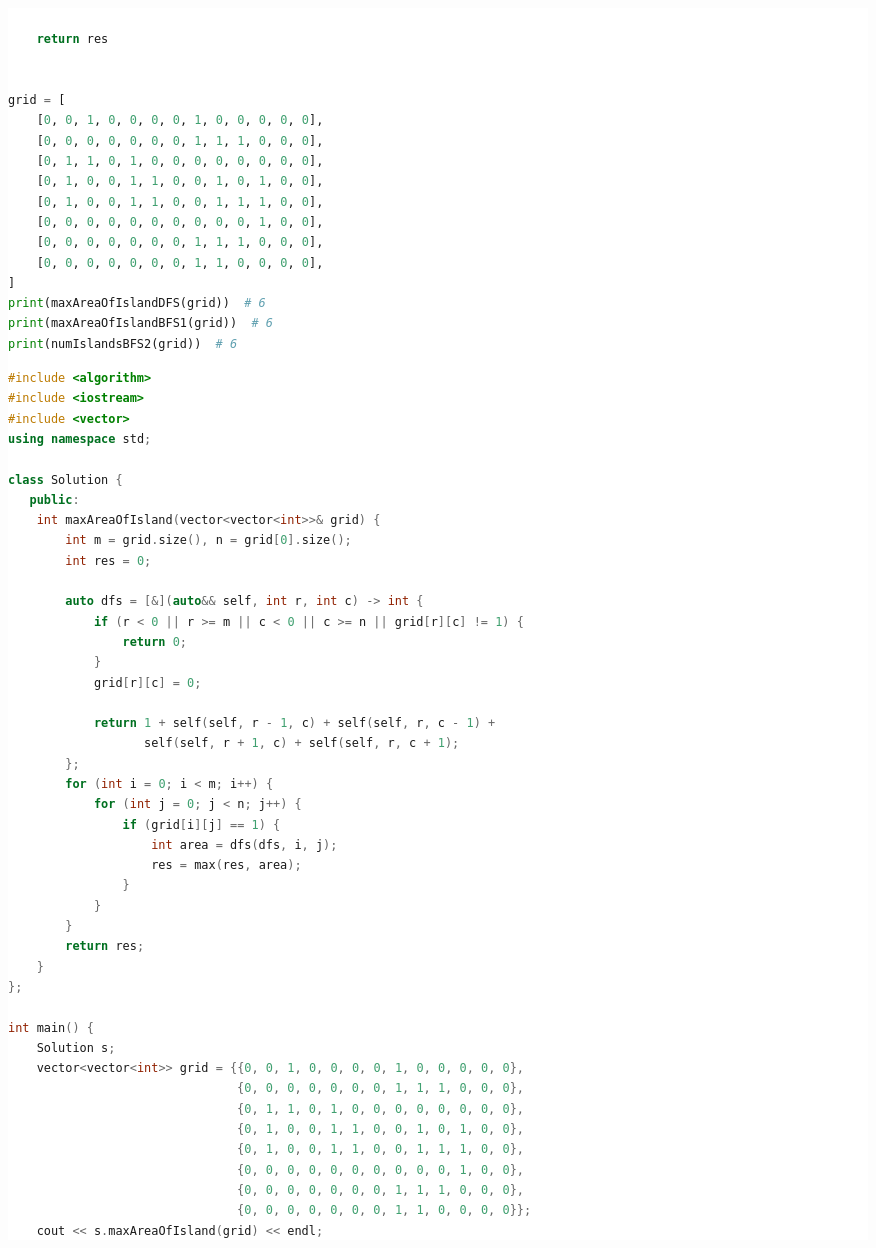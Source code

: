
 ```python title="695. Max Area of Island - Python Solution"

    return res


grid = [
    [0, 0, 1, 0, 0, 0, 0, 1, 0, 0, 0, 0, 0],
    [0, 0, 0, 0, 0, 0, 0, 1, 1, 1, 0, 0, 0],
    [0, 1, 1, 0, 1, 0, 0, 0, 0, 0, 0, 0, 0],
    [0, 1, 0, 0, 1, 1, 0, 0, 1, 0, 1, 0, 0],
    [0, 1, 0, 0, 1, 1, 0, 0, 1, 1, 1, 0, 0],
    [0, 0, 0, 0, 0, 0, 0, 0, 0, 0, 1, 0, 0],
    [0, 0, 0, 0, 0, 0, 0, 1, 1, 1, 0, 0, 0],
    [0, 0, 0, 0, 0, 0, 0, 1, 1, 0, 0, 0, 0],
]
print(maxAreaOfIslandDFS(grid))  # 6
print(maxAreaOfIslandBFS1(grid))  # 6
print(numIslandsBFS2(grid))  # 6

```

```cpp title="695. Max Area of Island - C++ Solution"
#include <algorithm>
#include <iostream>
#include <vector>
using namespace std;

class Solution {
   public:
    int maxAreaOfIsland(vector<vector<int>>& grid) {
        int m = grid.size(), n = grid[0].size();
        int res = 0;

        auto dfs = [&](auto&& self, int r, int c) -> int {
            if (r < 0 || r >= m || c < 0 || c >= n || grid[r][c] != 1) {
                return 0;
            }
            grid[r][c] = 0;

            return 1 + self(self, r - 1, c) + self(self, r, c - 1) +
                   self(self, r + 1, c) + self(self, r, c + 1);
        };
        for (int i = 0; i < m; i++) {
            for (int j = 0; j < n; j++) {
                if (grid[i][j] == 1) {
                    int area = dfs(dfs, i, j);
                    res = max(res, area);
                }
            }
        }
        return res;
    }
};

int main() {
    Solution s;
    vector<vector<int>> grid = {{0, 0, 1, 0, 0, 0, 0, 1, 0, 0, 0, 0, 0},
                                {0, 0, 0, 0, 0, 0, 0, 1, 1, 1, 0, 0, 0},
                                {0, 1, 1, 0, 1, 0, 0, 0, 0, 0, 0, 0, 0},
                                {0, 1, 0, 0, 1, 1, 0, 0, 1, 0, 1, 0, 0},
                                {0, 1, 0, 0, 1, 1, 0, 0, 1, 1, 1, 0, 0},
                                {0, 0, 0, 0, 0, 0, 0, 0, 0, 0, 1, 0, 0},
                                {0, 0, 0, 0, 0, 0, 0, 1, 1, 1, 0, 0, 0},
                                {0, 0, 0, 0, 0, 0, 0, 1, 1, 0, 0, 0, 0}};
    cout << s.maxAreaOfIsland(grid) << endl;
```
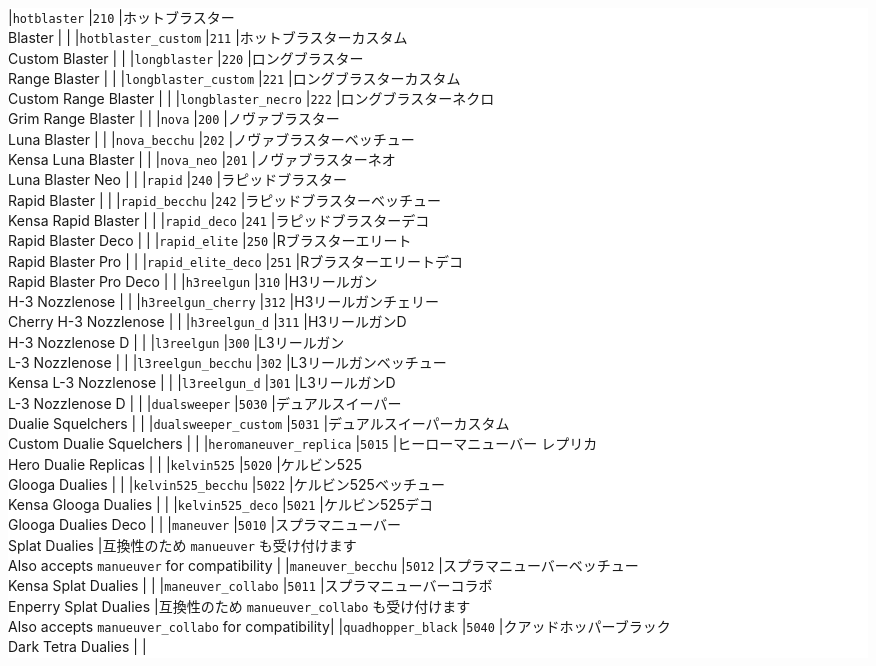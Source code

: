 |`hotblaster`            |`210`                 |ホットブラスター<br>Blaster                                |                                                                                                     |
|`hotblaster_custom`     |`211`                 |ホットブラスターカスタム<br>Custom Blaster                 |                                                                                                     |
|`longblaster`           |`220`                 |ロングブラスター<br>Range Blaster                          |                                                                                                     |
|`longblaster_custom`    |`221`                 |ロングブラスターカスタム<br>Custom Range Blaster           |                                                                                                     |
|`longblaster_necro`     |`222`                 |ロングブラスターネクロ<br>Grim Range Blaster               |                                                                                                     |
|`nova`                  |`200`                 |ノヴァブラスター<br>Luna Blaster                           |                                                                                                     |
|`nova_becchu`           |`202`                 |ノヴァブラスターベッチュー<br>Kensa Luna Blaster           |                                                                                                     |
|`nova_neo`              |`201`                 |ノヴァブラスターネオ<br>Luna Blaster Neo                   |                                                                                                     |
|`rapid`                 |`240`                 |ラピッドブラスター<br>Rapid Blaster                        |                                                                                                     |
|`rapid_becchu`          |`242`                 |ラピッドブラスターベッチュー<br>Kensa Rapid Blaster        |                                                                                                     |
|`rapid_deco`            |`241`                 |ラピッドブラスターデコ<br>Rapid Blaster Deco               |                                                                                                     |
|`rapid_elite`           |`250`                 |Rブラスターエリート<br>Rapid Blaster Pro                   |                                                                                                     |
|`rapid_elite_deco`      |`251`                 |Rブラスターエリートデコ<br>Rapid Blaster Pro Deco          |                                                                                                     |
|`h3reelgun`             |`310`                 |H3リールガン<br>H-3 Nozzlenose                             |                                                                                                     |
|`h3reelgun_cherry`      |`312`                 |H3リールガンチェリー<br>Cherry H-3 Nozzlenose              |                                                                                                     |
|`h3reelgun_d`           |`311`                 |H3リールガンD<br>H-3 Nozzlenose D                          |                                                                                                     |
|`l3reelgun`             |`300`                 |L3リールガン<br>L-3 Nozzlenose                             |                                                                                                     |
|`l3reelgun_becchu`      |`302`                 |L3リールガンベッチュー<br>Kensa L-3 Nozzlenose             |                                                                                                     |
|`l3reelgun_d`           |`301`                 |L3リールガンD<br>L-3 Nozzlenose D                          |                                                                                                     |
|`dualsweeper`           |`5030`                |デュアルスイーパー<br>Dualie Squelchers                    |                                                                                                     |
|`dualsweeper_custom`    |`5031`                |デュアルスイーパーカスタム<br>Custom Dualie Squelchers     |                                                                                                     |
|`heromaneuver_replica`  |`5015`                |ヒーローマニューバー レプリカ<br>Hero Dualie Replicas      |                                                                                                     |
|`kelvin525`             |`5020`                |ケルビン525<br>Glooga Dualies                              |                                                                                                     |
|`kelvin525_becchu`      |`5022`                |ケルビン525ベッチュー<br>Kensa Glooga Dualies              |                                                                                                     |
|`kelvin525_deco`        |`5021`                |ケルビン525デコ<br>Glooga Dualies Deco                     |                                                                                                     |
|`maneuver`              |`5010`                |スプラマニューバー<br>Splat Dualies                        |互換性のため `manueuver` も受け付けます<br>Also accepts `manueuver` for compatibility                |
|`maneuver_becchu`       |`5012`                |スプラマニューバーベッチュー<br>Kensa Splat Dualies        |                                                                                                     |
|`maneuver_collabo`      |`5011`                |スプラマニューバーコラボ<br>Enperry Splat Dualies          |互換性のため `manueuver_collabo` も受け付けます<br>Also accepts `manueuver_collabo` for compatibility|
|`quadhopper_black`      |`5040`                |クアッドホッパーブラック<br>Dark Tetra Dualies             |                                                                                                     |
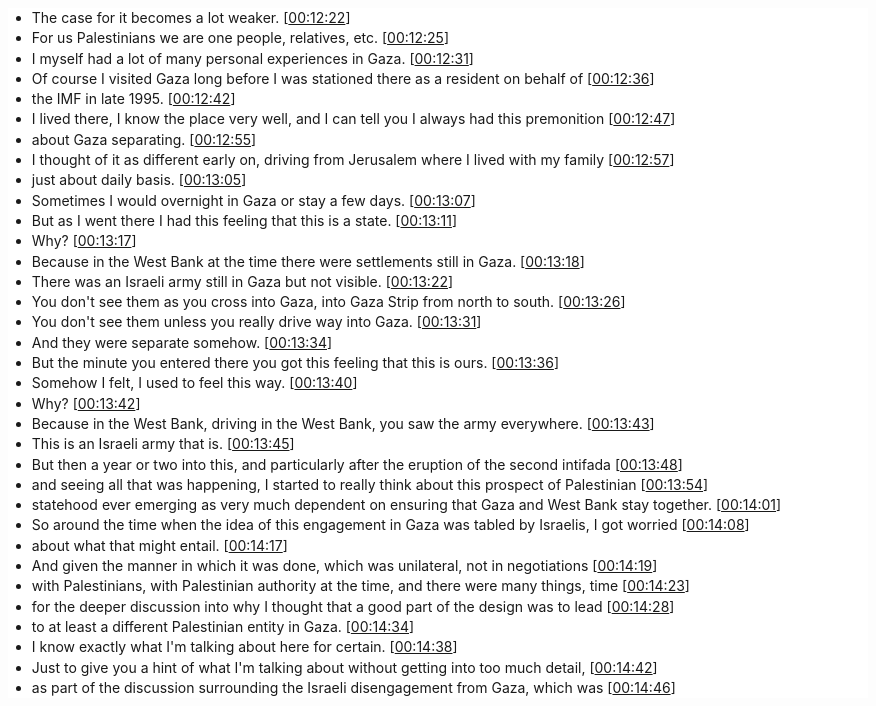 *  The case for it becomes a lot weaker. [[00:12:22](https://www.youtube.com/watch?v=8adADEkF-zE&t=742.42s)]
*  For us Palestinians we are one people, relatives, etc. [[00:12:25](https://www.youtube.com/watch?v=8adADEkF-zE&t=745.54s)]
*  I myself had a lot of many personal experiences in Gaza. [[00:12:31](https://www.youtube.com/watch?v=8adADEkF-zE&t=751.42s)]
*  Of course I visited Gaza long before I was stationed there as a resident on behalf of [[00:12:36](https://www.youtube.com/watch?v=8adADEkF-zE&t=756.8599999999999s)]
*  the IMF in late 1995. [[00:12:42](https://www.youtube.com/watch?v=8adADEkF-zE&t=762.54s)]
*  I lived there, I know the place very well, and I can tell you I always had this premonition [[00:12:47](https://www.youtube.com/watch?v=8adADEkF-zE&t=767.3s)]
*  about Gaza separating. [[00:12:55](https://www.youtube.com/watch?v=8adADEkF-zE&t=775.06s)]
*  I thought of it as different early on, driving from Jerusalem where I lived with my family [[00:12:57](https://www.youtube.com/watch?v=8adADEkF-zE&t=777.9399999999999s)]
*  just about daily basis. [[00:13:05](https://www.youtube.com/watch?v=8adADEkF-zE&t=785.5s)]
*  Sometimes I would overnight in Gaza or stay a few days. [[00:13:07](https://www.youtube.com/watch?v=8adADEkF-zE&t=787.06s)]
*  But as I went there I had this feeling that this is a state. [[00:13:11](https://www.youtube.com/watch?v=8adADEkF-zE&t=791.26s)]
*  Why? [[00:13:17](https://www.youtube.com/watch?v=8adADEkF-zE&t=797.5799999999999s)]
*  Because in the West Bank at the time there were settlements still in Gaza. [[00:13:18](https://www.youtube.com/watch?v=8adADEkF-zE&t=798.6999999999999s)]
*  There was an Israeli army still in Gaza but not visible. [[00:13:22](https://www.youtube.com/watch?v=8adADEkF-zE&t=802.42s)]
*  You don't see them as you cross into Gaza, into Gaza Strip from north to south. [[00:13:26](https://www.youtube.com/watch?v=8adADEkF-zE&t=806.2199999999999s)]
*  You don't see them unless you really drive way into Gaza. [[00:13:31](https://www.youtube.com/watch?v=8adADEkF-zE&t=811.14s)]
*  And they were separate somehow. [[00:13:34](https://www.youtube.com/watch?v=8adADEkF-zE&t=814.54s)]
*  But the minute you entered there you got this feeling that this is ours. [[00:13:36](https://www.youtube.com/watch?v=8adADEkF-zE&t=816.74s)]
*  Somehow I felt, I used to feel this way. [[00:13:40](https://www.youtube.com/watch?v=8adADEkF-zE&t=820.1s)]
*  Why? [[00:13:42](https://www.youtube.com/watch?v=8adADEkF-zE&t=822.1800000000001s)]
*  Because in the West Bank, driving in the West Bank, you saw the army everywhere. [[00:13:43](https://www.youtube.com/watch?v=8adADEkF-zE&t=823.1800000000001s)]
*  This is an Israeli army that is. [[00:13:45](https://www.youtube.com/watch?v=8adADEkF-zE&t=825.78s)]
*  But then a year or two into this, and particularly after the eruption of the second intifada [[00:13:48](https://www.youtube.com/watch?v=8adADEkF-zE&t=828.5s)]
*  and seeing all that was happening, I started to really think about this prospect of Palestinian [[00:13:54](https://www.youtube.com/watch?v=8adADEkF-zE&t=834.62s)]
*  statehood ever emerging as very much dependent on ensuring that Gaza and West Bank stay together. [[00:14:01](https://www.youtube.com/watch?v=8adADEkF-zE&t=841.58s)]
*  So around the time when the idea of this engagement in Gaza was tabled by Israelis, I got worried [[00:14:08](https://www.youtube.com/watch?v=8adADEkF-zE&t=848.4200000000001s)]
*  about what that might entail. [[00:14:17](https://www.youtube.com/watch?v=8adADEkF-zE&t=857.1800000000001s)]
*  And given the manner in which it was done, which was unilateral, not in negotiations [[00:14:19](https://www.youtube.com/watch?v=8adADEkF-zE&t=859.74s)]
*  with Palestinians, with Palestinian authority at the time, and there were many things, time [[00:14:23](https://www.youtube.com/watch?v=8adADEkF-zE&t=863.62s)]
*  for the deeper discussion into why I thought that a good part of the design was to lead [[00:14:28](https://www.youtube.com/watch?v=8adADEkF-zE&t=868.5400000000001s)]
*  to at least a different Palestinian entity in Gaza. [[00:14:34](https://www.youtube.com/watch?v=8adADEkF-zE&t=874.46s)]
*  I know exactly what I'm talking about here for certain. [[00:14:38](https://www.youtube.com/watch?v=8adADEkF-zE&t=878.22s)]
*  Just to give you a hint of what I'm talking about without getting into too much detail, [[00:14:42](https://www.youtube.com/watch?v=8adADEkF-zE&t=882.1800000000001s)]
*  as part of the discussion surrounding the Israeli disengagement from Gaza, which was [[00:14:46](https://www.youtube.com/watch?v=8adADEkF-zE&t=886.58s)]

****

PROBLEM TO WORK ON
Only lines containing the string "Palestinians" belong in the answer; find them in the data above and copy them.

FINISHED TASK
*  For us Palestinians we are one people, relatives, etc. [[00:12:25](https://www.youtube.com/watch?v=8adADEkF-zE&t=745.54s)]
*  with Palestinians, with Palestinian authority at the time, and there were many things, time [[00:14:23](https://www.youtube.com/watch?v=8adADEkF-zE&t=863.62s)]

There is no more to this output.